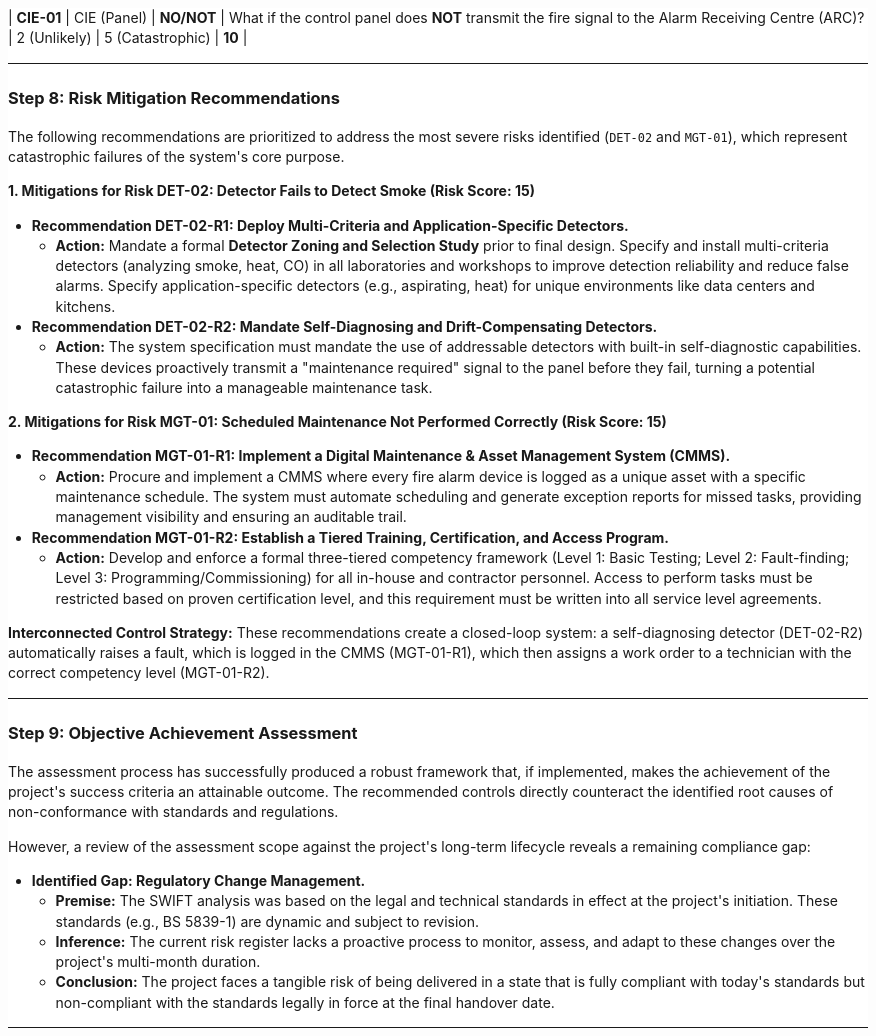 | **CIE-01** | CIE (Panel) | **NO/NOT** | What if the control panel does **NOT** transmit the fire signal to the Alarm Receiving Centre (ARC)? | 2 (Unlikely) | 5 (Catastrophic) | **10** |

---

### **Step 8: Risk Mitigation Recommendations**

The following recommendations are prioritized to address the most severe risks identified (`DET-02` and `MGT-01`), which represent catastrophic failures of the system's core purpose.

**1. Mitigations for Risk DET-02: Detector Fails to Detect Smoke (Risk Score: 15)**
*   **Recommendation DET-02-R1: Deploy Multi-Criteria and Application-Specific Detectors.**
    *   **Action:** Mandate a formal **Detector Zoning and Selection Study** prior to final design. Specify and install multi-criteria detectors (analyzing smoke, heat, CO) in all laboratories and workshops to improve detection reliability and reduce false alarms. Specify application-specific detectors (e.g., aspirating, heat) for unique environments like data centers and kitchens.
*   **Recommendation DET-02-R2: Mandate Self-Diagnosing and Drift-Compensating Detectors.**
    *   **Action:** The system specification must mandate the use of addressable detectors with built-in self-diagnostic capabilities. These devices proactively transmit a "maintenance required" signal to the panel before they fail, turning a potential catastrophic failure into a manageable maintenance task.

**2. Mitigations for Risk MGT-01: Scheduled Maintenance Not Performed Correctly (Risk Score: 15)**
*   **Recommendation MGT-01-R1: Implement a Digital Maintenance & Asset Management System (CMMS).**
    *   **Action:** Procure and implement a CMMS where every fire alarm device is logged as a unique asset with a specific maintenance schedule. The system must automate scheduling and generate exception reports for missed tasks, providing management visibility and ensuring an auditable trail.
*   **Recommendation MGT-01-R2: Establish a Tiered Training, Certification, and Access Program.**
    *   **Action:** Develop and enforce a formal three-tiered competency framework (Level 1: Basic Testing; Level 2: Fault-finding; Level 3: Programming/Commissioning) for all in-house and contractor personnel. Access to perform tasks must be restricted based on proven certification level, and this requirement must be written into all service level agreements.

**Interconnected Control Strategy:** These recommendations create a closed-loop system: a self-diagnosing detector (DET-02-R2) automatically raises a fault, which is logged in the CMMS (MGT-01-R1), which then assigns a work order to a technician with the correct competency level (MGT-01-R2).

---

### **Step 9: Objective Achievement Assessment**

The assessment process has successfully produced a robust framework that, if implemented, makes the achievement of the project's success criteria an attainable outcome. The recommended controls directly counteract the identified root causes of non-conformance with standards and regulations.

However, a review of the assessment scope against the project's long-term lifecycle reveals a remaining compliance gap:
*   **Identified Gap: Regulatory Change Management.**
    *   **Premise:** The SWIFT analysis was based on the legal and technical standards in effect at the project's initiation. These standards (e.g., BS 5839-1) are dynamic and subject to revision.
    *   **Inference:** The current risk register lacks a proactive process to monitor, assess, and adapt to these changes over the project's multi-month duration.
    *   **Conclusion:** The project faces a tangible risk of being delivered in a state that is fully compliant with today's standards but non-compliant with the standards legally in force at the final handover date.

---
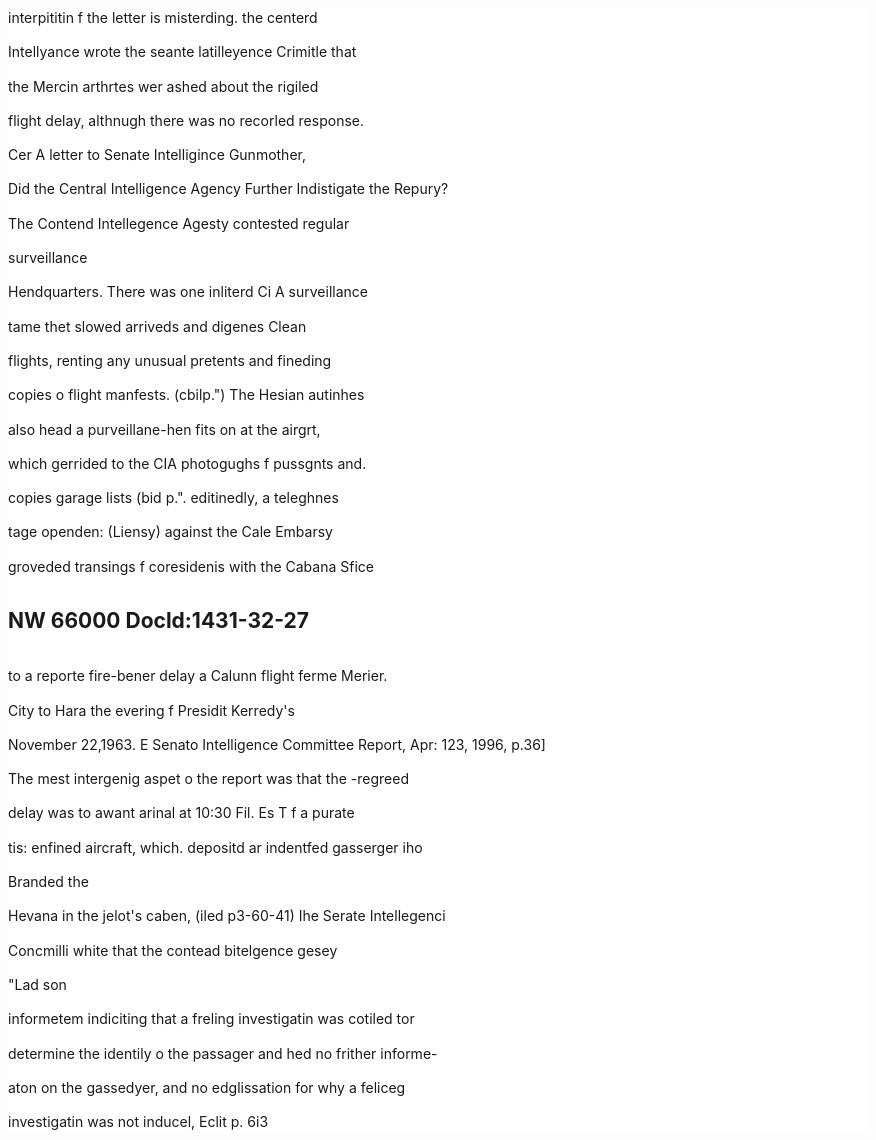 interpititin f the letter is misterding. the centerd

Intellyance wrote the seante latilleyence Crimitle that

the Mercin arthrtes wer ashed about the rigiled

flight delay, althnugh there was no recorled response.

Cer A letter to Senate Intelligince Gunmother,

Did the Central Intelligence Agency Further Indistigate the Repury?

The Contend Intellegence Agesty contested regular

surveillance

Hendquarters. There was one inliterd Ci A surveillance

tame thet slowed arriveds and digenes Clean

flights, renting any unusual pretents and fineding

copies o flight manfests. (cbilp.") The Hesian autinhes

also head a purveillane-hen fits on at the airgrt,

which gerrided to the CIA photogughs f pussgnts and.

copies garage lists (bid p.". editinedly, a teleghnes

tage openden: (Liensy) against the Cale Embarsy

groveded transings f coresidenis with the Cabana Sfice

NW 66000 Docld:1431-32-27
---

##
to a reporte fire-bener delay a Calunn flight ferme Merier.

City to Hara the evering f Presidit Kerredy's

November 22,1963. E Senato Intelligence Committee Report, Apr: 123, 1996, p.36]

The mest intergenig aspet o the report was that the -regreed

delay was to awant arinal at 10:30 Fil. Es T f a purate

tis: enfined aircraft, which. depositd ar indentfed gasserger iho

Branded the

Hevana in the jelot's caben, (iled p3-60-41) Ihe Serate Intellegenci

Concmilli white that the contead bitelgence gesey

"Lad son

informetem indiciting that a freling investigatin was cotiled tor

determine the identily o the passager and hed no frither informe-

aton on the gassedyer, and no edglissation for why a feliceg

investigatin was not inducel, Eclit p. 6i3
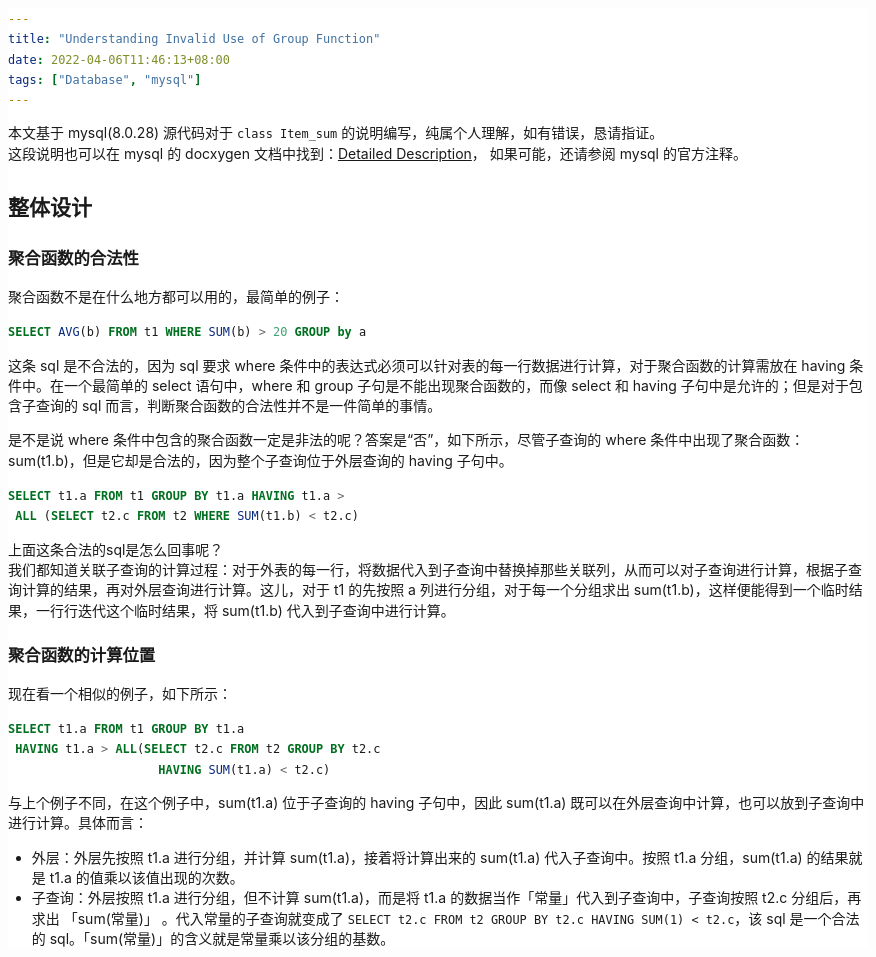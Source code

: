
 ```yaml
---
title: "Understanding Invalid Use of Group Function"
date: 2022-04-06T11:46:13+08:00
tags: ["Database", "mysql"]
---
```


本文基于 mysql(8.0.28) 源代码对于 `class Item_sum` 的说明编写，纯属个人理解，如有错误，恳请指证。  
这段说明也可以在 mysql 的 docxygen 文档中找到：[Detailed Description](https://dev.mysql.com/doc/dev/mysql-server/latest/classItem__sum.html#details)，
如果可能，还请参阅 mysql 的官方注释。

## 整体设计

### 聚合函数的合法性

聚合函数不是在什么地方都可以用的，最简单的例子：

```sql
SELECT AVG(b) FROM t1 WHERE SUM(b) > 20 GROUP by a
```

这条 sql 是不合法的，因为 sql 要求 where 条件中的表达式必须可以针对表的每一行数据进行计算，对于聚合函数的计算需放在 having 条件中。在一个最简单的 select 语句中，where 和 group 子句是不能出现聚合函数的，而像 select 和 having 子句中是允许的；但是对于包含子查询的 sql 而言，判断聚合函数的合法性并不是一件简单的事情。

是不是说 where 条件中包含的聚合函数一定是非法的呢？答案是“否”，如下所示，尽管子查询的 where 条件中出现了聚合函数：sum(t1.b)，但是它却是合法的，因为整个子查询位于外层查询的 having 子句中。

```sql
SELECT t1.a FROM t1 GROUP BY t1.a HAVING t1.a >
 ALL (SELECT t2.c FROM t2 WHERE SUM(t1.b) < t2.c)
```

上面这条合法的sql是怎么回事呢？  
我们都知道关联子查询的计算过程：对于外表的每一行，将数据代入到子查询中替换掉那些关联列，从而可以对子查询进行计算，根据子查询计算的结果，再对外层查询进行计算。这儿，对于 t1 的先按照 a 列进行分组，对于每一个分组求出 sum(t1.b)，这样便能得到一个临时结果，一行行迭代这个临时结果，将 sum(t1.b) 代入到子查询中进行计算。

### 聚合函数的计算位置

现在看一个相似的例子，如下所示：

```sql
SELECT t1.a FROM t1 GROUP BY t1.a
 HAVING t1.a > ALL(SELECT t2.c FROM t2 GROUP BY t2.c
                     HAVING SUM(t1.a) < t2.c)
```

与上个例子不同，在这个例子中，sum(t1.a) 位于子查询的 having 子句中，因此 sum(t1.a) 既可以在外层查询中计算，也可以放到子查询中进行计算。具体而言：

-   外层：外层先按照 t1.a 进行分组，并计算 sum(t1.a)，接着将计算出来的 sum(t1.a) 代入子查询中。按照 t1.a 分组，sum(t1.a) 的结果就是 t1.a 的值乘以该值出现的次数。
-   子查询：外层按照 t1.a 进行分组，但不计算 sum(t1.a)，而是将 t1.a 的数据当作「常量」代入到子查询中，子查询按照 t2.c 分组后，再求出 「sum(常量)」 。代入常量的子查询就变成了 `SELECT t2.c FROM t2 GROUP BY t2.c HAVING SUM(1) < t2.c`，该 sql 是一个合法的 sql。「sum(常量)」的含义就是常量乘以该分组的基数。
━━━━━━━━━━━━━━━━━━━━━━━━━━━━━━
EXERCISE REQUIREMENTS: The answer should match the material exactly, with every picture removed.

THE COMPLETED TASK:
 | **CIE-01** | CIE (Panel) | **NO/NOT** | What if the control panel does **NOT** transmit the fire signal to the Alarm Receiving Centre (ARC)? | 2 (Unlikely) | 5 (Catastrophic) | **10** |

---

### **Step 8: Risk Mitigation Recommendations**

The following recommendations are prioritized to address the most severe risks identified (`DET-02` and `MGT-01`), which represent catastrophic failures of the system's core purpose.

**1. Mitigations for Risk DET-02: Detector Fails to Detect Smoke (Risk Score: 15)**
*   **Recommendation DET-02-R1: Deploy Multi-Criteria and Application-Specific Detectors.**
    *   **Action:** Mandate a formal **Detector Zoning and Selection Study** prior to final design. Specify and install multi-criteria detectors (analyzing smoke, heat, CO) in all laboratories and workshops to improve detection reliability and reduce false alarms. Specify application-specific detectors (e.g., aspirating, heat) for unique environments like data centers and kitchens.
*   **Recommendation DET-02-R2: Mandate Self-Diagnosing and Drift-Compensating Detectors.**
    *   **Action:** The system specification must mandate the use of addressable detectors with built-in self-diagnostic capabilities. These devices proactively transmit a "maintenance required" signal to the panel before they fail, turning a potential catastrophic failure into a manageable maintenance task.

**2. Mitigations for Risk MGT-01: Scheduled Maintenance Not Performed Correctly (Risk Score: 15)**
*   **Recommendation MGT-01-R1: Implement a Digital Maintenance & Asset Management System (CMMS).**
    *   **Action:** Procure and implement a CMMS where every fire alarm device is logged as a unique asset with a specific maintenance schedule. The system must automate scheduling and generate exception reports for missed tasks, providing management visibility and ensuring an auditable trail.
*   **Recommendation MGT-01-R2: Establish a Tiered Training, Certification, and Access Program.**
    *   **Action:** Develop and enforce a formal three-tiered competency framework (Level 1: Basic Testing; Level 2: Fault-finding; Level 3: Programming/Commissioning) for all in-house and contractor personnel. Access to perform tasks must be restricted based on proven certification level, and this requirement must be written into all service level agreements.

**Interconnected Control Strategy:** These recommendations create a closed-loop system: a self-diagnosing detector (DET-02-R2) automatically raises a fault, which is logged in the CMMS (MGT-01-R1), which then assigns a work order to a technician with the correct competency level (MGT-01-R2).

---

### **Step 9: Objective Achievement Assessment**

The assessment process has successfully produced a robust framework that, if implemented, makes the achievement of the project's success criteria an attainable outcome. The recommended controls directly counteract the identified root causes of non-conformance with standards and regulations.

However, a review of the assessment scope against the project's long-term lifecycle reveals a remaining compliance gap:
*   **Identified Gap: Regulatory Change Management.**
    *   **Premise:** The SWIFT analysis was based on the legal and technical standards in effect at the project's initiation. These standards (e.g., BS 5839-1) are dynamic and subject to revision.
    *   **Inference:** The current risk register lacks a proactive process to monitor, assess, and adapt to these changes over the project's multi-month duration.
    *   **Conclusion:** The project faces a tangible risk of being delivered in a state that is fully compliant with today's standards but non-compliant with the standards legally in force at the final handover date.

---
 interpititin f the letter is misterding. the centerd

Intellyance wrote the seante latilleyence Crimitle that

the Mercin arthrtes wer ashed about the rigiled

flight delay, althnugh there was no recorled response.

Cer A letter to Senate Intelligince Gunmother,

Did the Central Intelligence Agency Further Indistigate the Repury?

The Contend Intellegence Agesty contested regular

surveillance

Hendquarters. There was one inliterd Ci A surveillance

tame thet slowed arriveds and digenes Clean

flights, renting any unusual pretents and fineding

copies o flight manfests. (cbilp.") The Hesian autinhes

also head a purveillane-hen fits on at the airgrt,

which gerrided to the CIA photogughs f pussgnts and.

copies garage lists (bid p.". editinedly, a teleghnes

tage openden: (Liensy) against the Cale Embarsy

groveded transings f coresidenis with the Cabana Sfice

NW 66000 Docld:1431-32-27
---

##
to a reporte fire-bener delay a Calunn flight ferme Merier.

City to Hara the evering f Presidit Kerredy's

November 22,1963. E Senato Intelligence Committee Report, Apr: 123, 1996, p.36]

The mest intergenig aspet o the report was that the -regreed

delay was to awant arinal at 10:30 Fil. Es T f a purate

tis: enfined aircraft, which. depositd ar indentfed gasserger iho

Branded the

Hevana in the jelot's caben, (iled p3-60-41) Ihe Serate Intellegenci

Concmilli white that the contead bitelgence gesey

"Lad son

informetem indiciting that a freling investigatin was cotiled tor

determine the identily o the passager and hed no frither informe-

aton on the gassedyer, and no edglissation for why a feliceg

investigatin was not inducel, Eclit p. 6i3
Source code

:
 ```yaml
---
title: "Understanding Invalid Use of Group Function"
date: 2022-04-06T11:46:13+08:00
tags: ["Database", "mysql"]
---
```


本文基于 mysql(8.0.28) 源代码对于 `class Item_sum` 的说明编写，纯属个人理解，如有错误，恳请指证。  
这段说明也可以在 mysql 的 docxygen 文档中找到：[Detailed Description](https://dev.mysql.com/doc/dev/mysql-server/latest/classItem__sum.html#details)，
如果可能，还请参阅 mysql 的官方注释。

## 整体设计

### 聚合函数的合法性

聚合函数不是在什么地方都可以用的，最简单的例子：

```sql
SELECT AVG(b) FROM t1 WHERE SUM(b) > 20 GROUP by a
```

这条 sql 是不合法的，因为 sql 要求 where 条件中的表达式必须可以针对表的每一行数据进行计算，对于聚合函数的计算需放在 having 条件中。在一个最简单的 select 语句中，where 和 group 子句是不能出现聚合函数的，而像 select 和 having 子句中是允许的；但是对于包含子查询的 sql 而言，判断聚合函数的合法性并不是一件简单的事情。

是不是说 where 条件中包含的聚合函数一定是非法的呢？答案是“否”，如下所示，尽管子查询的 where 条件中出现了聚合函数：sum(t1.b)，但是它却是合法的，因为整个子查询位于外层查询的 having 子句中。

```sql
SELECT t1.a FROM t1 GROUP BY t1.a HAVING t1.a >
 ALL (SELECT t2.c FROM t2 WHERE SUM(t1.b) < t2.c)
```

上面这条合法的sql是怎么回事呢？  
我们都知道关联子查询的计算过程：对于外表的每一行，将数据代入到子查询中替换掉那些关联列，从而可以对子查询进行计算，根据子查询计算的结果，再对外层查询进行计算。这儿，对于 t1 的先按照 a 列进行分组，对于每一个分组求出 sum(t1.b)，这样便能得到一个临时结果，一行行迭代这个临时结果，将 sum(t1.b) 代入到子查询中进行计算。

### 聚合函数的计算位置

现在看一个相似的例子，如下所示：

```sql
SELECT t1.a FROM t1 GROUP BY t1.a
 HAVING t1.a > ALL(SELECT t2.c FROM t2 GROUP BY t2.c
                     HAVING SUM(t1.a) < t2.c)
```

与上个例子不同，在这个例子中，sum(t1.a) 位于子查询的 having 子句中，因此 sum(t1.a) 既可以在外层查询中计算，也可以放到子查询中进行计算。具体而言：

-   外层：外层先按照 t1.a 进行分组，并计算 sum(t1.a)，接着将计算出来的 sum(t1.a) 代入子查询中。按照 t1.a 分组，sum(t1.a) 的结果就是 t1.a 的值乘以该值出现的次数。
-   子查询：外层按照 t1.a 进行分组，但不计算 sum(t1.a)，而是将 t1.a 的数据当作「常量」代入到子查询中，子查询按照 t2.c 分组后，再求出 「sum(常量)」 。代入常量的子查询就变成了 `SELECT t2.c FROM t2 GROUP BY t2.c HAVING SUM(1) < t2.c`，该 sql 是一个合法的 sql。「sum(常量)」的含义就是常量乘以该分组的基数。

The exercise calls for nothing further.